**ABOUT THIS EXERCISE:**
A faithful copy of the entries, without any pictures, is what is needed here.

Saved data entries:
════════════════════

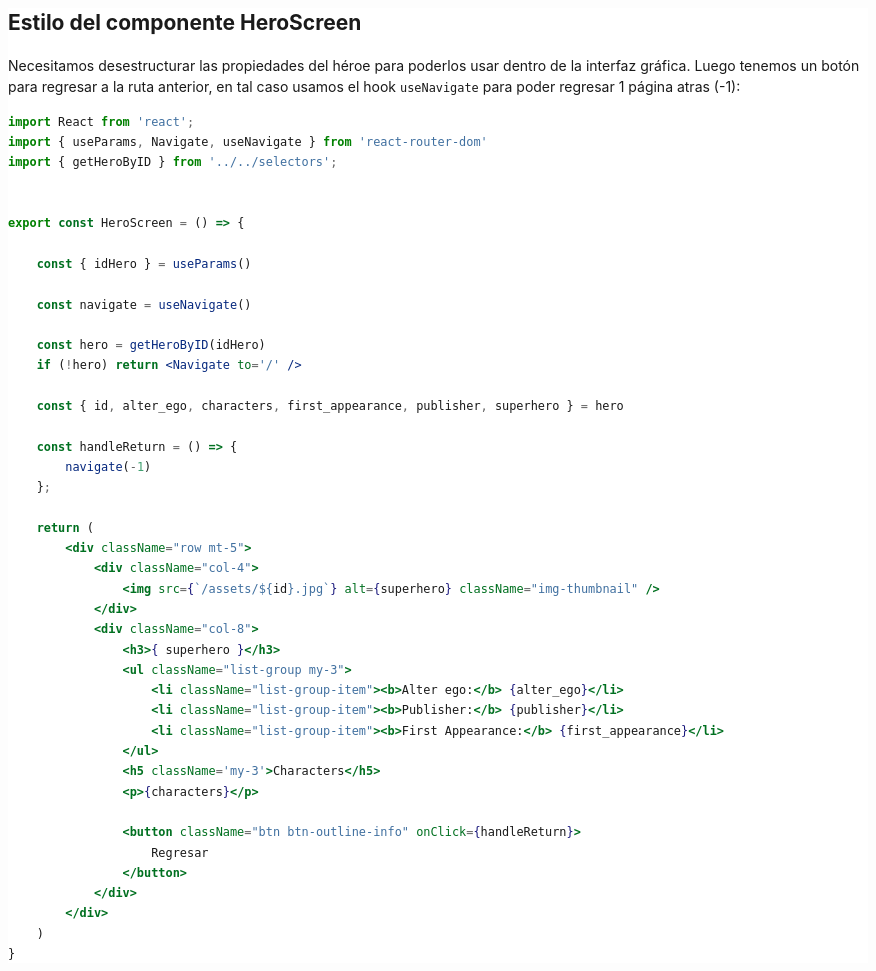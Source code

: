 
## Estilo del componente HeroScreen

Necesitamos desestructurar las propiedades del héroe para poderlos usar dentro de la interfaz gráfica. Luego tenemos un botón para regresar a la ruta anterior, en tal caso usamos el hook `useNavigate` para poder regresar 1 página atras (-1):

```jsx
import React from 'react';
import { useParams, Navigate, useNavigate } from 'react-router-dom'
import { getHeroByID } from '../../selectors';


export const HeroScreen = () => {

    const { idHero } = useParams()

    const navigate = useNavigate()

    const hero = getHeroByID(idHero)
    if (!hero) return <Navigate to='/' />

    const { id, alter_ego, characters, first_appearance, publisher, superhero } = hero

    const handleReturn = () => {
        navigate(-1)
    };    

    return (
        <div className="row mt-5">
            <div className="col-4">
                <img src={`/assets/${id}.jpg`} alt={superhero} className="img-thumbnail" />
            </div>
            <div className="col-8">
                <h3>{ superhero }</h3>
                <ul className="list-group my-3">
                    <li className="list-group-item"><b>Alter ego:</b> {alter_ego}</li>
                    <li className="list-group-item"><b>Publisher:</b> {publisher}</li>
                    <li className="list-group-item"><b>First Appearance:</b> {first_appearance}</li>
                </ul>
                <h5 className='my-3'>Characters</h5>
                <p>{characters}</p>

                <button className="btn btn-outline-info" onClick={handleReturn}>
                    Regresar
                </button>
            </div>
        </div>
    )
}
```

════════════════════

**PROBLEM SOLUTION:**
Source code

: 
## Estilo del componente HeroScreen

Necesitamos desestructurar las propiedades del héroe para poderlos usar dentro de la interfaz gráfica. Luego tenemos un botón para regresar a la ruta anterior, en tal caso usamos el hook `useNavigate` para poder regresar 1 página atras (-1):

```jsx
import React from 'react';
import { useParams, Navigate, useNavigate } from 'react-router-dom'
import { getHeroByID } from '../../selectors';


export const HeroScreen = () => {

    const { idHero } = useParams()

    const navigate = useNavigate()

    const hero = getHeroByID(idHero)
    if (!hero) return <Navigate to='/' />

    const { id, alter_ego, characters, first_appearance, publisher, superhero } = hero

    const handleReturn = () => {
        navigate(-1)
    };    

    return (
        <div className="row mt-5">
            <div className="col-4">
                <img src={`/assets/${id}.jpg`} alt={superhero} className="img-thumbnail" />
            </div>
            <div className="col-8">
                <h3>{ superhero }</h3>
                <ul className="list-group my-3">
                    <li className="list-group-item"><b>Alter ego:</b> {alter_ego}</li>
                    <li className="list-group-item"><b>Publisher:</b> {publisher}</li>
                    <li className="list-group-item"><b>First Appearance:</b> {first_appearance}</li>
                </ul>
                <h5 className='my-3'>Characters</h5>
                <p>{characters}</p>

                <button className="btn btn-outline-info" onClick={handleReturn}>
                    Regresar
                </button>
            </div>
        </div>
    )
}
```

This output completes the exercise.